═════ RAW DATA ═════

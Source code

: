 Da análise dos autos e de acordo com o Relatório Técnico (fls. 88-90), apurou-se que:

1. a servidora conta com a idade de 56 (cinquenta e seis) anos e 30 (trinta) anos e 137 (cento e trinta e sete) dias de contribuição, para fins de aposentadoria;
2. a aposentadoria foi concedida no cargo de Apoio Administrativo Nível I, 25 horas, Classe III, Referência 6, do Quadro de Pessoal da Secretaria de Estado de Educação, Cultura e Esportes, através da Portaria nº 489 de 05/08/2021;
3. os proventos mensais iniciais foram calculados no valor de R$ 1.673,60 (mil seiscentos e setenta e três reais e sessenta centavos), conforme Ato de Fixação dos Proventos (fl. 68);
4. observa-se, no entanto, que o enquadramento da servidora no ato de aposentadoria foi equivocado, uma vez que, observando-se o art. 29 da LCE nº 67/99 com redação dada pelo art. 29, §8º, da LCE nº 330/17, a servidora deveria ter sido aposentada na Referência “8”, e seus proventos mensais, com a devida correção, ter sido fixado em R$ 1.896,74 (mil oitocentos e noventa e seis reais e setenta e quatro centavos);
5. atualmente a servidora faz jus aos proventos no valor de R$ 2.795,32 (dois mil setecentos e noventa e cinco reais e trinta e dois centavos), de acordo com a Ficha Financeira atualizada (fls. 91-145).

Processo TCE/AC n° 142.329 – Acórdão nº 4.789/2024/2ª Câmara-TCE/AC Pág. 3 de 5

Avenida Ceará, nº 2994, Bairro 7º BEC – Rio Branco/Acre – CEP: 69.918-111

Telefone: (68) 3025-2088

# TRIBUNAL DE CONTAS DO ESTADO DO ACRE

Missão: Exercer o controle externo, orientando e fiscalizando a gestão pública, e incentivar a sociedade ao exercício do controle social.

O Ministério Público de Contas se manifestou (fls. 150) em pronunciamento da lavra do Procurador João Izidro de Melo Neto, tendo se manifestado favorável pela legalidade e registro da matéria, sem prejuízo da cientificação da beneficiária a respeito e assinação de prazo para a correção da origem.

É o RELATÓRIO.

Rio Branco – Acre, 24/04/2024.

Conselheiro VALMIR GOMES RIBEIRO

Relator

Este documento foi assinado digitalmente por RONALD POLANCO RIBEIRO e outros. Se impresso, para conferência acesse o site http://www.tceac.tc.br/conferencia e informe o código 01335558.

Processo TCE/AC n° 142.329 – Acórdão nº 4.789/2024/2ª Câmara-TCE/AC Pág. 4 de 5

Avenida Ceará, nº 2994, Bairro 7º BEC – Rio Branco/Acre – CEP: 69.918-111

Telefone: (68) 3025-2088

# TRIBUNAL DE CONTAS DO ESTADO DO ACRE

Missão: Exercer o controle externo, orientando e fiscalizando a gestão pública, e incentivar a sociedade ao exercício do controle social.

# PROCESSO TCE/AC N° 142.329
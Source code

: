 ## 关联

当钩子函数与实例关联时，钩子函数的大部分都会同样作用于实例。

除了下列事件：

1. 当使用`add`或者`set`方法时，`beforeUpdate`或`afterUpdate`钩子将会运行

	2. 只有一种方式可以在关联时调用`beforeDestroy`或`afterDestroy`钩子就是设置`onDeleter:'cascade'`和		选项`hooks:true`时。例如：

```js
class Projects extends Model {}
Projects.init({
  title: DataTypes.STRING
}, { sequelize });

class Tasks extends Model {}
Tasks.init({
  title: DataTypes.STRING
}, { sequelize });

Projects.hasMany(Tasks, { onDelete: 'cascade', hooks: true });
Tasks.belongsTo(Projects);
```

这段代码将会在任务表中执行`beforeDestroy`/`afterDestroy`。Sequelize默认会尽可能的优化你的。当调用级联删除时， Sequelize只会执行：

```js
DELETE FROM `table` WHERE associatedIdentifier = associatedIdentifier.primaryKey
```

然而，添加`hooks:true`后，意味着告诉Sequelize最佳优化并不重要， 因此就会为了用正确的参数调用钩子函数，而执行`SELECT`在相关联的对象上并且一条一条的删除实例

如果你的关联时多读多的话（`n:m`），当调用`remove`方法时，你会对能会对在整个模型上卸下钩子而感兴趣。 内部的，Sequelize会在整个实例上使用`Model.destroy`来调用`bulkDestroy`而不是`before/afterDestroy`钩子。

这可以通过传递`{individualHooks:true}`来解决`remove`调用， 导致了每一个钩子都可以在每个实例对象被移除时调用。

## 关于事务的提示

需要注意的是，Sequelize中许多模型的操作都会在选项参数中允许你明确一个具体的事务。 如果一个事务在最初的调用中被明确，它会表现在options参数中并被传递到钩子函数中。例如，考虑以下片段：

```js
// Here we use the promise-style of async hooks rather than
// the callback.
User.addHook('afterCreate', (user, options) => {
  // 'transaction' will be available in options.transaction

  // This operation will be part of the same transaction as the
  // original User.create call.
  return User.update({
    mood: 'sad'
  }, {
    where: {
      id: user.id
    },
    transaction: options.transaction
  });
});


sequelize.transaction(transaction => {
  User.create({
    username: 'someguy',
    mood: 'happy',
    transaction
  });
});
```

═════

TASK OBJECTIVE:
Pull each line containing "afterDestroy" from the records.

RESPONSE AREA:
	2. 只有一种方式可以在关联时调用`beforeDestroy`或`afterDestroy`钩子就是设置`onDeleter:'cascade'`和		选项`hooks:true`时。例如：
这段代码将会在任务表中执行`beforeDestroy`/`afterDestroy`。Sequelize默认会尽可能的优化你的。当调用级联删除时， Sequelize只会执行：
如果你的关联时多读多的话（`n:m`），当调用`remove`方法时，你会对能会对在整个模型上卸下钩子而感兴趣。 内部的，Sequelize会在整个实例上使用`Model.destroy`来调用`bulkDestroy`而不是`before/afterDestroy`钩子。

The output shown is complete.